§ **Task instructions**
A faithful copy of the whole listing is required.

[[ Provided data, beginning ]]

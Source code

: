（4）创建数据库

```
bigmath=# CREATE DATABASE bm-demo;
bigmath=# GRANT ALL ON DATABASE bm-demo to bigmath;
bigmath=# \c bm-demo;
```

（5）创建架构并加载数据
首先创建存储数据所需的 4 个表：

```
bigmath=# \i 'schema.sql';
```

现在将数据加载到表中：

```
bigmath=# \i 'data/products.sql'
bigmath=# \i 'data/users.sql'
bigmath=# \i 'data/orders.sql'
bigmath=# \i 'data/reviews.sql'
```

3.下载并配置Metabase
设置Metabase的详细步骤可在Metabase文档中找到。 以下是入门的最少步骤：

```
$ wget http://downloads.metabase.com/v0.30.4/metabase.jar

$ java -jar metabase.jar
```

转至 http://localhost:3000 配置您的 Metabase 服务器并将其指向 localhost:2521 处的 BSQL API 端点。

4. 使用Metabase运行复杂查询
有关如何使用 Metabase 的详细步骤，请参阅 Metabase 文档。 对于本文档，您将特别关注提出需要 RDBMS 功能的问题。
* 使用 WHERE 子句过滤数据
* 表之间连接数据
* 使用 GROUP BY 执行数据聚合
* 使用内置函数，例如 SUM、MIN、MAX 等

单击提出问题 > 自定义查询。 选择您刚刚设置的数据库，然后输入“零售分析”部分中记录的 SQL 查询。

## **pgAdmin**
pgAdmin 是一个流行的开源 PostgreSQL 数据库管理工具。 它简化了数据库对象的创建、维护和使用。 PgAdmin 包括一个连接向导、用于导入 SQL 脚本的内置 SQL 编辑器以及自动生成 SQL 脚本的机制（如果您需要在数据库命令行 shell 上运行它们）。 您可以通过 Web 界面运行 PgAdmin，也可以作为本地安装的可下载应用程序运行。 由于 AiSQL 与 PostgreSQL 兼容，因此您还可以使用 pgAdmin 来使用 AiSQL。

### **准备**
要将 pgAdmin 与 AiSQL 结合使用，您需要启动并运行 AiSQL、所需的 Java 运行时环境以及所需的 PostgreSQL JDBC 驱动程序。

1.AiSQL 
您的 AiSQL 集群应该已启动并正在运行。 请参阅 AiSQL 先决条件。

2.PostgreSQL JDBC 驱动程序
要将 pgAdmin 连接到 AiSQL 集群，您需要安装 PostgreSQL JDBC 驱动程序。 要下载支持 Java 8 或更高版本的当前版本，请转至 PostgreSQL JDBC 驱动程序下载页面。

[[ Provided data, end ]]

§ **Exercise response**
Source code

:（4）创建数据库

```
bigmath=# CREATE DATABASE bm-demo;
bigmath=# GRANT ALL ON DATABASE bm-demo to bigmath;
bigmath=# \c bm-demo;
```

（5）创建架构并加载数据
首先创建存储数据所需的 4 个表：

```
bigmath=# \i 'schema.sql';
```

现在将数据加载到表中：

```
bigmath=# \i 'data/products.sql'
bigmath=# \i 'data/users.sql'
bigmath=# \i 'data/orders.sql'
bigmath=# \i 'data/reviews.sql'
```

3.下载并配置Metabase
设置Metabase的详细步骤可在Metabase文档中找到。 以下是入门的最少步骤：

```
$ wget http://downloads.metabase.com/v0.30.4/metabase.jar

$ java -jar metabase.jar
```

转至 http://localhost:3000 配置您的 Metabase 服务器并将其指向 localhost:2521 处的 BSQL API 端点。

4. 使用Metabase运行复杂查询
有关如何使用 Metabase 的详细步骤，请参阅 Metabase 文档。 对于本文档，您将特别关注提出需要 RDBMS 功能的问题。
* 使用 WHERE 子句过滤数据
* 表之间连接数据
* 使用 GROUP BY 执行数据聚合
* 使用内置函数，例如 SUM、MIN、MAX 等

单击提出问题 > 自定义查询。 选择您刚刚设置的数据库，然后输入“零售分析”部分中记录的 SQL 查询。

## **pgAdmin**
pgAdmin 是一个流行的开源 PostgreSQL 数据库管理工具。 它简化了数据库对象的创建、维护和使用。 PgAdmin 包括一个连接向导、用于导入 SQL 脚本的内置 SQL 编辑器以及自动生成 SQL 脚本的机制（如果您需要在数据库命令行 shell 上运行它们）。 您可以通过 Web 界面运行 PgAdmin，也可以作为本地安装的可下载应用程序运行。 由于 AiSQL 与 PostgreSQL 兼容，因此您还可以使用 pgAdmin 来使用 AiSQL。

### **准备**
要将 pgAdmin 与 AiSQL 结合使用，您需要启动并运行 AiSQL、所需的 Java 运行时环境以及所需的 PostgreSQL JDBC 驱动程序。

1.AiSQL 
您的 AiSQL 集群应该已启动并正在运行。 请参阅 AiSQL 先决条件。

2.PostgreSQL JDBC 驱动程序
要将 pgAdmin 连接到 AiSQL 集群，您需要安装 PostgreSQL JDBC 驱动程序。 要下载支持 Java 8 或更高版本的当前版本，请转至 PostgreSQL JDBC 驱动程序下载页面。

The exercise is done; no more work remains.